Ha llegado el día de contarles cuál es mi santo favorito. Y como no sé por dónde empezar, me limitaré a hacerlo por el principio. En 1572, en un contexto marcado por la Guerra de los Ochenta Años (en la que empoderados holandeses se sublevaron contra la corona española), el desapego hacia la fe católica se extendía por las Diecisiete Provincias de los Países Bajos. Así, grupúsculos de piratas calvinistas iban tomando poco a poco pequeñas poblaciones, anotando nuevos argumentos para el fiscal de su juicio particular.

Ese año, 1572, uno de estos comandos calvinistas, que tomó por nombre «los mendigos del mar», logró hacerse con el control de Brielle, Flesinga y algunas otras poblaciones de la región, que hasta entonces habían permanecido en poder de la corona española. Capitaneados por Guillermo II de la Marck, en junio de aquel mismo año, Dordrecht y Gorcum cayeron también en garras calvinistas. Y aquí es donde la Providencia nos regaló un santo ejemplar. Porque, intransigentes ellos, al llegar a Gorcum hicieron llamar a todos los sacerdotes del pueblo para conseguir su apostasía.

En ésas, poco a poco fueron reteniendo a los clérigos católicos de Gorcum. Estando allí todos, detenidos y manianatados, en las postrimerías de su decencia, apareció Andrés Wouters. Nacido treinta años antes, Andrés pronto sintió la vocación al sacerdocio. Sin embargo, era conocido que vivía con mujeres y concubinas, dándose al desenfreno femenino y a la laxitud con el alcohol. Su obispo pronto le apartó de su cargo y Gorcum olvidó al borracho pendenciero cuya paternidad, digamos, no era únicamente espiritual.

Decía que la Providencia nos regaló un santo porque, cuando llegó a oídos de Andrés que unos mendigos del mar andaban torturando a los clérigos, le faltó tiempo para presentarse como sacerdote católico ante aquellos asesinos. La risa debió oírse hasta en Madrid, claro. Porque nadie hubiera imaginado que un mujeriego andrajoso fuera hijo de la Iglesia. Y mucho menos hubieran pensado, claro está, que un alcohólico lastimoso fuera Padre de la Iglesia.
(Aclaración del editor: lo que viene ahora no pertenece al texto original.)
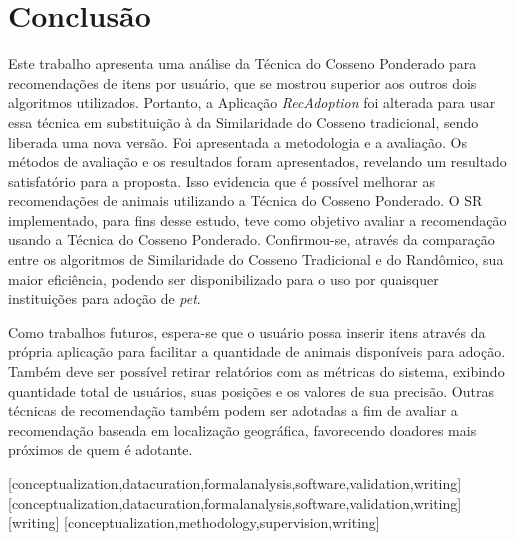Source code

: \documentclass[portuguese]{textolivre}
\begin{document}
\section{Conclusão}
\label{cap:conclusion}

Este trabalho apresenta uma análise da Técnica do Cosseno Ponderado para recomendações de itens por usuário, que se mostrou superior aos outros dois algoritmos utilizados. Portanto, a Aplicação \textit{RecAdoption} foi alterada para usar essa técnica em substituição à da Similaridade do Cosseno tradicional, sendo liberada uma nova versão. Foi apresentada a metodologia e a avaliação. Os métodos de avaliação e os resultados foram apresentados, revelando um resultado satisfatório para a proposta. Isso evidencia que é possível melhorar as recomendações de animais utilizando a Técnica do Cosseno Ponderado. O SR implementado, para fins desse estudo, teve como objetivo avaliar a recomendação usando a Técnica do Cosseno Ponderado. Confirmou-se, através da comparação entre os algoritmos de Similaridade do Cosseno Tradicional e do Randômico, sua maior eficiência, podendo ser disponibilizado para o uso por quaisquer instituições para adoção de \textit{pet}.

Como trabalhos futuros, espera-se que o usuário possa inserir itens através da própria aplicação para facilitar a quantidade de animais disponíveis para adoção. Também deve ser possível retirar relatórios com as métricas do sistema, exibindo quantidade total de usuários, suas posições e os valores de sua precisão. Outras técnicas de recomendação também podem ser adotadas a fim de avaliar a recomendação baseada em localização geográfica, favorecendo doadores mais próximos de quem é adotante.


\printbibliography

\begin{contributors}
[conceptualization,datacuration,formalanalysis,software,validation,writing]
[conceptualization,datacuration,formalanalysis,software,validation,writing]
[writing]
[conceptualization,methodology,supervision,writing]
\end{contributors}
\end{document}
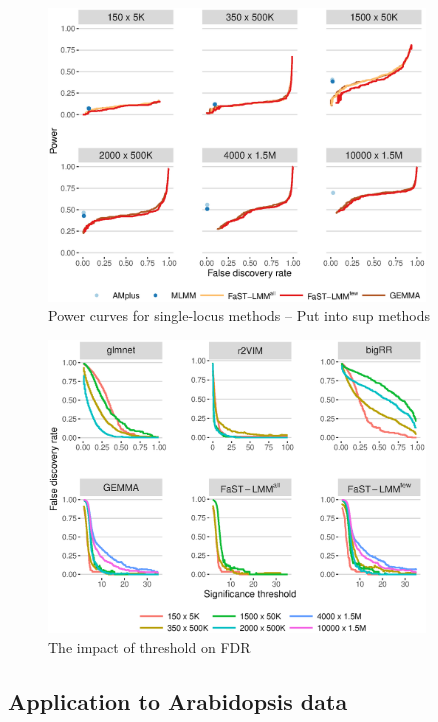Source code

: \documentclass[12pt]{article}
\begin{document}
\begin{figure}
\label{fig_power_single}
\caption{Power curves for single-locus methods -- Put into sup methods}
\includegraphics[width=10cm]{powerSingle}
\end{figure}


\begin{figure}
\label{fig_threshold}
\caption{The impact of threshold on FDR }
\includegraphics[width=10cm]{threshold}
\end{figure}




\subsection{Application to Arabidopsis data}
\end{document}
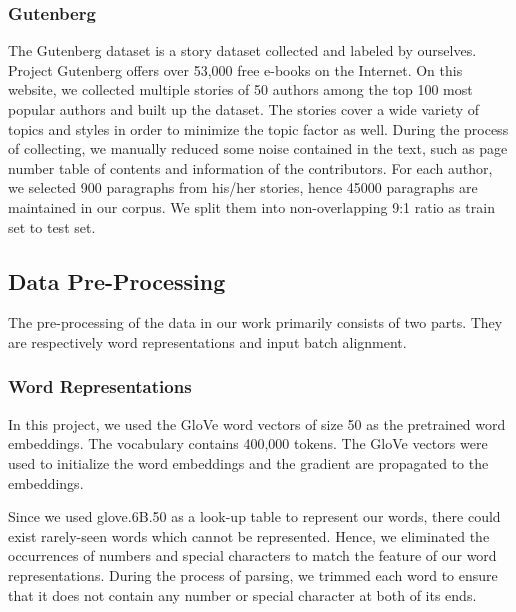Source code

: \documentclass{article} %
\begin{document}
\subsubsection{Gutenberg}
The Gutenberg dataset is a story dataset collected and labeled by ourselves. Project Gutenberg \cite{Gutenberg}  offers over 53,000 free e-books on the Internet. On this website, we collected multiple stories of 50 authors among the top 100 most popular authors and built up the dataset. The stories cover a wide variety of topics and styles in order to minimize the topic factor as well. During the process of collecting, we manually reduced some noise contained in the text, such as page number table of contents and information of the contributors. For each author, we selected 900 paragraphs from his/her stories, hence 45000 paragraphs are maintained in our corpus. We split them into non-overlapping 9:1 ratio as train set to test set.

\subsection{Data Pre-Processing}
The pre-processing of the data in our work primarily consists of two parts. They are respectively word representations and input batch alignment.


%
\subsubsection{Word Representations}
In this project, we used the GloVe \cite{glove} word vectors of size 50 as the pretrained word embeddings. The vocabulary contains 400,000 tokens. The GloVe vectors were used to initialize the word embeddings and the gradient are propagated to the embeddings.

Since we used glove.6B.50 as a look-up table to represent our words, there could exist rarely-seen words which cannot be represented.
Hence, we eliminated the occurrences of numbers and special characters to match the feature of our word representations. During the process of parsing, we trimmed each word to ensure that it does not contain any number or special character at both of its ends.
\end{document}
Así, los diecinueve sacerdotes católicos fueron primero torturados y más tarde asesinados, puesto que insistieron en negar su apostasía. Y, aunque Guillermo de Orange mandó una carta en la que instaba a estos piratas a liberar a los religiosos, finalmente fueron ejecutados el 9 de julio de 1572. La santidad a Andrés Wouters le llegó por sus últimas cinco palabras. Al ser interrogado y torturado para que renegara de su fe, sabiendo que iba a morir, Andrés proclamó su famoso epitafio: «fornicador fui siempre; hereje nunca». Y ante el asombro de sus compañeros y de sus asesinos, Andrés Wouters logró el laurel de la victoria, los méritos del cielo. Cinco palabras que resumieron, entonces como ahora, la propia santidad: lo hice mal toda la vida; pero nunca renegué. Seamos como San Andrés Wouters.